*** Block opens ***
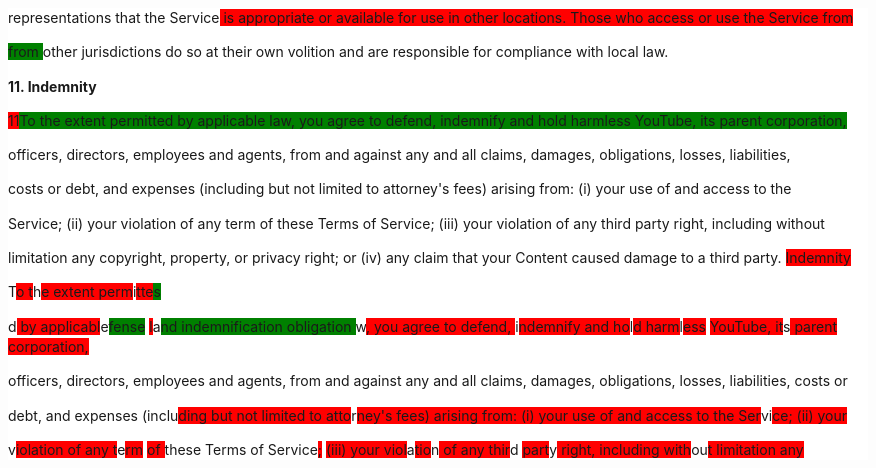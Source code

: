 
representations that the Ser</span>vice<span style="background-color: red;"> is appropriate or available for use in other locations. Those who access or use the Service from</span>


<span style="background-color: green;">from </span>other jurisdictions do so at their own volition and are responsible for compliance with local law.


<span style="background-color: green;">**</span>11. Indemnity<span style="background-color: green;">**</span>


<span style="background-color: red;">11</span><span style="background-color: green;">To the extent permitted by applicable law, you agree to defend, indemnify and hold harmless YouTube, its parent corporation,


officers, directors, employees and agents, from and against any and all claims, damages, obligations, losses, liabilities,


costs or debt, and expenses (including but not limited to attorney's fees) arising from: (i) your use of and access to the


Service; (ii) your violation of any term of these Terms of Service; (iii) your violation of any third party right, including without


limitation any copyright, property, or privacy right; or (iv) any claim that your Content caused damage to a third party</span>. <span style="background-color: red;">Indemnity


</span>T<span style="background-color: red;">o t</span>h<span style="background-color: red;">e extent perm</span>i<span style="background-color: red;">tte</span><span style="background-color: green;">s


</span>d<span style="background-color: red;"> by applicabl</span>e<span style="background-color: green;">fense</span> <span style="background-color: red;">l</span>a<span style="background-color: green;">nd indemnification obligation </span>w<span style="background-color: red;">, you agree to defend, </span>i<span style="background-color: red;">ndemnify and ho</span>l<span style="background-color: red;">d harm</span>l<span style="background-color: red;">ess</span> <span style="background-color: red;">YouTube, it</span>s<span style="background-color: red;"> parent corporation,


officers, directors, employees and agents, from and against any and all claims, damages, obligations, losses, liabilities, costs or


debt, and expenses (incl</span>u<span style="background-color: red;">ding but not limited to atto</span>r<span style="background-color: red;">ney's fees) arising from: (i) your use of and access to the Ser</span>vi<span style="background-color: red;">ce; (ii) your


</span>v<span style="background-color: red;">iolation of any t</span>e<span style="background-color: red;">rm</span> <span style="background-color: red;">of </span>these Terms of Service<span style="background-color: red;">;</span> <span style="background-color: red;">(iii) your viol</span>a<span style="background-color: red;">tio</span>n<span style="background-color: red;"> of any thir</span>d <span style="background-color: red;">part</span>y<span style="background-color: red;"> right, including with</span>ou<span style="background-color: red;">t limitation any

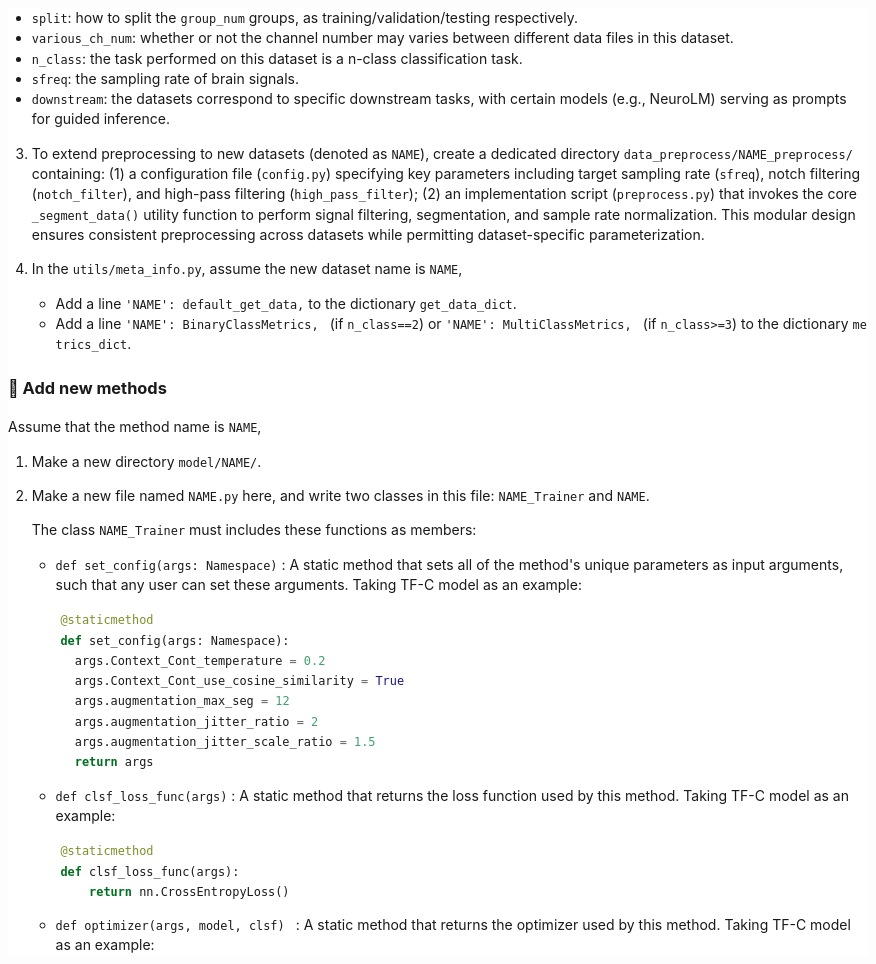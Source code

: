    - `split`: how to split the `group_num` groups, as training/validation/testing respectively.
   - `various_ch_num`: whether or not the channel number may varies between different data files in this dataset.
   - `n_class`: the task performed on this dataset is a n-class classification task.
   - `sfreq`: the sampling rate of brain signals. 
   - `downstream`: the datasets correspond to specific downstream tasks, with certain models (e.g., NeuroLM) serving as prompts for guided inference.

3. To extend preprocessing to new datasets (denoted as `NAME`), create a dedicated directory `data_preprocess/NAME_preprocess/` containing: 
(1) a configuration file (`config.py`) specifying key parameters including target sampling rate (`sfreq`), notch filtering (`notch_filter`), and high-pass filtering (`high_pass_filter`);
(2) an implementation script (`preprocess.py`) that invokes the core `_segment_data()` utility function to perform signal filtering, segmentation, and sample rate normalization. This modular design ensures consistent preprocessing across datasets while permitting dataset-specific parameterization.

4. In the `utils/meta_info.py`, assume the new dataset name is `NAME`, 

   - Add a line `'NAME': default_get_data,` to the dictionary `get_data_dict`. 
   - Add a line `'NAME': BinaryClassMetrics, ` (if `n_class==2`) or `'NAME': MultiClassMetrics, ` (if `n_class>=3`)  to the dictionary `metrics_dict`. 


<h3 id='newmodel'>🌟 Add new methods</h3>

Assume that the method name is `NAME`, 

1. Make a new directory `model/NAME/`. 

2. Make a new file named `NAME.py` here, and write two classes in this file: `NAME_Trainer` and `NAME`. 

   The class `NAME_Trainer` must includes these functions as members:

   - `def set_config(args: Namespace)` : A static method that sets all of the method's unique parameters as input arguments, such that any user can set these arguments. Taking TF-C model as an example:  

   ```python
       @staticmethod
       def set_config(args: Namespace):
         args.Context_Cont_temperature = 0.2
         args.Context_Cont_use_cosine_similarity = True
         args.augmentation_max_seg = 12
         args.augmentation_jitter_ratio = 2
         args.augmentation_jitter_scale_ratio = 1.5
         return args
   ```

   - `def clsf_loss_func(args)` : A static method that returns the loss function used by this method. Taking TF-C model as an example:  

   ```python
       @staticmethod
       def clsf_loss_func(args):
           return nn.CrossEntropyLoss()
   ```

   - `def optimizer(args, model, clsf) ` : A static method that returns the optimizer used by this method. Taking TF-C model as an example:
*** Block closes ***
Lines that hold the word "sampling" are the ones to copy from the entries above.

   - `sfreq`: the sampling rate of brain signals. 
(1) a configuration file (`config.py`) specifying key parameters including target sampling rate (`sfreq`), notch filtering (`notch_filter`), and high-pass filtering (`high_pass_filter`);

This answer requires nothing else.